Todo comenzó a modificarse con el secuestro y muerte del agente de la DEA Enrique Camarena en 1985. Como consecuencia de esto, aprehendieron a Rafael Caro Quintero y, más importante aún, a Miguel Ángel Félix Gallardo en 1989. Félix Gallardo fungía hasta entonces como el capo de todos los capos, era quien llevaba la relación con el gobierno a su más alto nivel. Salinas de Gortari, con la vista puesta en la aprobación del TLC, no tuvo más remedio que traicionarlo y encerrarlo en Almoloya. Las bandas se dispersaron y se multiplicaron. Se dice que Raúl Salinas de Gortari, frente a ese caos, quiso sacar partido: el gobierno ya no sólo toleraría a los grupos de narcotraficantes a cambio de dinero, ahora sería socio de las organizaciones criminales. Con la frontera mucho más porosa que nunca a raíz del acuerdo de libre comercio, la situación sería perfecta: la familia presidencial tendría dinero y poder, dominio legal sobre el Ejército y dominio ilegal sobre los grupos de narcotraficantes.
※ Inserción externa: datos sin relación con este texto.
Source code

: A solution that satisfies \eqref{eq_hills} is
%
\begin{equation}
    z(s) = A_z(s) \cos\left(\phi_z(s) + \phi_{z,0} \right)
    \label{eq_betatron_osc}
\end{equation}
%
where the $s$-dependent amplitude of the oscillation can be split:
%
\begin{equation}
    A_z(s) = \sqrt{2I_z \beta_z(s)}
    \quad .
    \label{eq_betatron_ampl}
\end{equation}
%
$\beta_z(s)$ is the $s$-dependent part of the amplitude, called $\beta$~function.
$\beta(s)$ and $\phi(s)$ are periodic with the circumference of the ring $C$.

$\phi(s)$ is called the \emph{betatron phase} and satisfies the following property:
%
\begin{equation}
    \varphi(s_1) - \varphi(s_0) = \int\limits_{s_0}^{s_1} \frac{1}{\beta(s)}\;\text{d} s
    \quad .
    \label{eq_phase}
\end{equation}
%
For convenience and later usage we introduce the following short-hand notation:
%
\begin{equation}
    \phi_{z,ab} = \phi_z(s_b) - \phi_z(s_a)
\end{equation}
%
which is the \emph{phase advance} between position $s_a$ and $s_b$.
La historia es de todos conocida. Carlos Salinas cayó en desgracia y a Raúl lo pusieron a barrer pisos en prisión. Las bandas comenzaron a hacer y deshacer sin control alguno. No debían ya obediencia al Estado. Más aún: comenzaron a tener control sobre él. El ejemplo perfecto: el Zar de las drogas bajo el gobierno de Ernesto Zedillo, el general Gutiérrez Rebollo, trabajaba en realidad para uno de los bandos. Desde entonces, asistimos a una masacre que parece no tener fin. Grupos enfrentados entre sí en busca del control de las plazas, desde las que controlan los accesos a la frontera, que es realmente lo que les interesa.
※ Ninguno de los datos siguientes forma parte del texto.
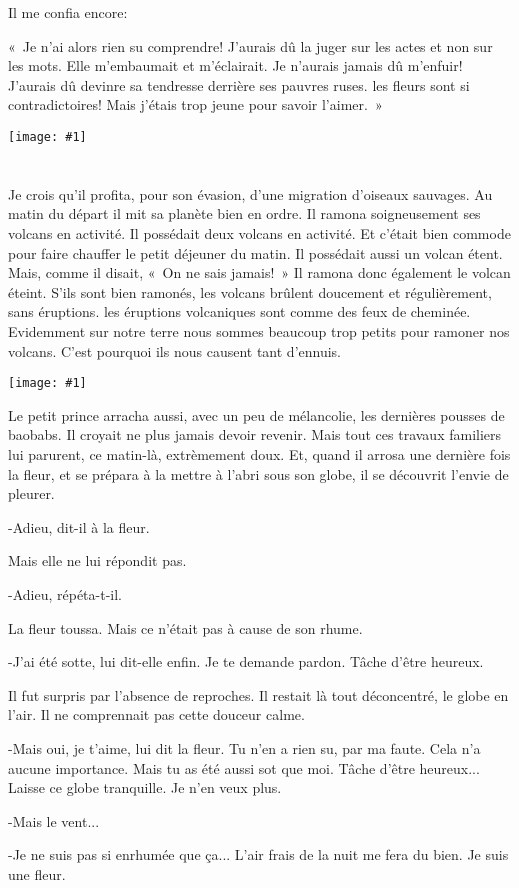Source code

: \documentclass{report}
\newcommand{\parachapter}[2][]{\chapter[#1]{#2}}
\newcommand{\incpic}[1]{%
\begin{center}
    \texttt{[image: \#1]}
\end{center}%
}
\begin{document}
Il me confia encore:

«~Je n'ai alors rien su comprendre! J'aurais dû la juger sur les actes et non sur les mots. Elle m'embaumait et m'éclairait. Je n'aurais jamais dû m'enfuir! J'aurais dû devinre sa tendresse derrière ses pauvres ruses. les fleurs sont si contradictoires! Mais j'étais trop jeune pour savoir l'aimer.~»
\incpic{pic/image22.jpeg}
\parachapter[IX]{} %
Je crois qu'il profita, pour son évasion, d'une migration d'oiseaux sauvages. Au matin du départ il mit sa planète bien en ordre. Il ramona soigneusement ses volcans en activité. Il possédait deux volcans en activité. Et c'était bien commode pour faire chauffer le petit déjeuner du matin. Il possédait aussi un volcan étent. Mais, comme il disait, «~On ne sais jamais!~» Il ramona donc également le volcan éteint. S'ils sont bien ramonés, les volcans brûlent doucement et régulièrement, sans éruptions. les éruptions volcaniques sont comme des feux de cheminée. Evidemment sur notre terre nous sommes beaucoup trop petits pour ramoner nos volcans. C'est pourquoi ils nous causent tant d'ennuis. 

\incpic{pic/image23.jpeg}

Le petit prince arracha aussi, avec un peu de mélancolie, les dernières pousses de baobabs. Il croyait ne plus jamais devoir revenir. Mais tout ces travaux familiers lui parurent, ce matin-là, extrèmement doux. Et, quand il arrosa une dernière fois la fleur, et se prépara à la mettre à l'abri sous son globe, il se découvrit l'envie de pleurer.

-Adieu, dit-il à la fleur.

Mais elle ne lui répondit pas.

-Adieu, répéta-t-il.

La fleur toussa. Mais ce n'était pas à cause de son rhume.

-J'ai été sotte, lui dit-elle enfin. Je te demande pardon. Tâche d'être heureux.

Il fut surpris par l'absence de reproches. Il restait là tout déconcentré, le globe en l'air. Il ne comprennait pas cette douceur calme.

-Mais oui, je t'aime, lui dit la fleur. Tu n'en a rien su, par ma faute. Cela n'a aucune importance. Mais tu as été aussi sot que moi. Tâche d'être heureux... Laisse ce globe tranquille. Je n'en veux plus.

-Mais le vent...

-Je ne suis pas si enrhumée que ça... L'air frais de la nuit me fera du bien. Je suis une fleur.
\end{document}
Para legitimar su cuestionada Presidencia, Calderón metió al Ejército en medio de esa sanguinaria guerra intestina, con resultados desastrosos, en gran parte porque su gobierno decidió tomar partido a favor de uno de los grupos en contienda: el secretario de Seguridad Pública hoy reside en una prisión de Estados Unidos.
López Obrador, anclado en los setenta, sueña con volver a concretar la pax narca. Que los narcos trasladen droga a Estados Unidos lo tiene sin cuidado, a él lo que le interesa es disminuir el número de muertos, sin resultados alentadores hasta la fecha. El presidente afirma tener en esto la conciencia limpia: él no recibe dinero. Pero la corrupción no sólo opera con dinero. El narco puede devolver favores a cambio de poder. Por ejemplo, en elecciones competidas puede secuestrar a los operadores políticos de los partidos opositores (como de hecho lo hizo en las elecciones intermedias en Colima, Nayarit, Sinaloa, Sonora y Michoacán.)
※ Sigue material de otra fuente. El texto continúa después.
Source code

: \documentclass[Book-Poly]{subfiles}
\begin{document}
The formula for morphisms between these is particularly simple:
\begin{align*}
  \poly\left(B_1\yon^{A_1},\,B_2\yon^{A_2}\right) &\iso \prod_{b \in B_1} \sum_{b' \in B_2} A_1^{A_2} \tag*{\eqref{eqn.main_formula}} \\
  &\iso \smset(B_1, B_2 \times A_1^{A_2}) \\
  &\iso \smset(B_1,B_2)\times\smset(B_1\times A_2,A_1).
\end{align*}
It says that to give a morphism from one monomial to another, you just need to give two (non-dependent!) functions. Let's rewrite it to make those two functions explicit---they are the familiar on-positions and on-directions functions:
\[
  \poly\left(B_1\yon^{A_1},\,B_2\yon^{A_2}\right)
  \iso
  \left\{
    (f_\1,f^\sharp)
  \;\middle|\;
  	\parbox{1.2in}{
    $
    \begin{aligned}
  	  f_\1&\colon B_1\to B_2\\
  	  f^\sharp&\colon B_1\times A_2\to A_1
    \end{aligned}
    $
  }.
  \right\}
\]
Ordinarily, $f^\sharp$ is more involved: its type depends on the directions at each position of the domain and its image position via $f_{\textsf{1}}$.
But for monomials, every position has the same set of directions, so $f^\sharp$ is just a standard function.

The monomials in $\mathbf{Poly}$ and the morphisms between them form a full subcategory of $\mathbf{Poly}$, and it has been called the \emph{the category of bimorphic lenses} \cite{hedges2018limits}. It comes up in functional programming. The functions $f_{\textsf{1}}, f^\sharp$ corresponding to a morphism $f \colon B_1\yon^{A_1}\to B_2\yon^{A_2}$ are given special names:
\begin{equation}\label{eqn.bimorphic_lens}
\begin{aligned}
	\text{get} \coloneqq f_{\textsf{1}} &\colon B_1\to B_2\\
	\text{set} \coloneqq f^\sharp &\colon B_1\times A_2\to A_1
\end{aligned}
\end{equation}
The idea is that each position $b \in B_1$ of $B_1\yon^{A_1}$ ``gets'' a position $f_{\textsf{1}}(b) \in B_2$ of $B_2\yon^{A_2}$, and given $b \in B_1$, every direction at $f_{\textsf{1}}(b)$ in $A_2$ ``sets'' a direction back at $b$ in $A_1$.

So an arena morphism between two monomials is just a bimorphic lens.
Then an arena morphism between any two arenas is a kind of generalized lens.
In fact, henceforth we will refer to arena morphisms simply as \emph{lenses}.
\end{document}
A cambio de este tipo de intercambios de poder, ¿qué favores les hace el gobierno a los grupos de narcotraficantes? En primer lugar, dejó de perseguir a las cabezas de los grupos criminales, llegando al extremo de soltar a quien aprehendió por error (como es el caso de Ovidio Guzmán); los decomisos de drogas disminuyeron sensiblemente; se les permite transitar sin problema a la vista de todo el mundo; suspendió o entorpeció hasta donde pudo las acciones de la DEA. Contrariamente a lo que hace con intelectuales y científicos, jamás ha tenido una palabra de condena contra los narcotraficantes. Al contrario, los ha felicitado por “portarse bien”, pide que sean sus mamás las que los llamen al orden, ha puesto mil trabas a la legalización de las drogas, ha mostrado mayor amabilidad hacia la madre de un narcotraficante que hacia la familia Le Barón.
Lamentablemente nos hemos convertido en un narcoestado cuyo fin es acrecentar el poder del presidente. No va a ser nada sencillo salir del pantano en el que estamos metidos.